What It Means to Accept a Risk

There are four legitimate ways to treat a risk, and one illegitimate way.  The illegitimate way is to close your eyes, block your ears, and ignore it.  The legitimate ways are to avoid it, transfer it to someone else, mitigate it, and accept it.  Of the myriad risks we all face every day, most of the time we accept them.  Canadians accept the risk of earthquake and hurricane.  Tunisians accept the risk of sandstorm and blizzard.  We all accept the risk of spilling our coffee on the way out of the coffee shop. Accepting a risk can be both understandable and acceptable to stakeholders for various reasons:

• the chance of occurrence is too low to worry about (hurricane in Canada)
• the likely impact if the threat occurs is low or affordable (spilling the coffee)
• the cost of taking the next-best alternative is too high or not worth the reduction in risk (a Tunisian cannot afford sandstorm insurance, if there is such a thing, and anyway what good would it do?).

In the context of operational risk in organization, be it cyber security, disaster, or business continuity, it may be mightily tempting for the risk executive to simply assert to the auditor, “Well, we accept that risk.” 

At which point the auditor (or somebody else who must be taken seriously, like a Board member or a regulator) may reply with some pointed questions, like:

• Who is “we”?  Has this risk been accepted by persons authorized to make that decision?
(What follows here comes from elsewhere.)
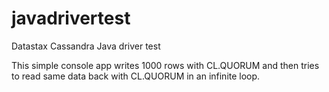 javadrivertest
==============

Datastax Cassandra Java driver test

This simple console app writes 1000 rows with CL.QUORUM and then tries to read same data back with CL.QUORUM in an infinite loop.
Is there any doubt about that authority?
• Do you really understand the risk you are accepting? Have you considered the likely impact on the organization if the risk were to materialize?  Have you considered how likely that risk is to be realized over some definite planning horizon? What evidence is there that you’ve considered these things?
• Have you considered the alternatives to accepting the risk, what they would cost, and what degree of reduction in risk they would give you?
• When was this decision made? (Not just now, hopefully!)
• Has this decision been documented, so that there is a record that people can consult later as to the limits of what was accepted, and so it’s clear that this is a conscious, considered and authorized decision?  

In other words, the auditor is saying, “Convince me that you really understand the risk you are accepting, and give me enough evidence to evaluate, on behalf of the organization I represent, whether it is reasonable to accept it.” Depending on what is at stake, the support expected for the decision may range from a simple statement in the minutes of an executive meeting to a careful and documented analysis of the risk and the alternatives to accepting it. 

Accepting a risk is a legitimate way to treat it, but it is not a free pass.  Your stakeholders may disagree, and then you will need some ammunition to persuade them that your decision is reasonable, or at least to have a productive discussion.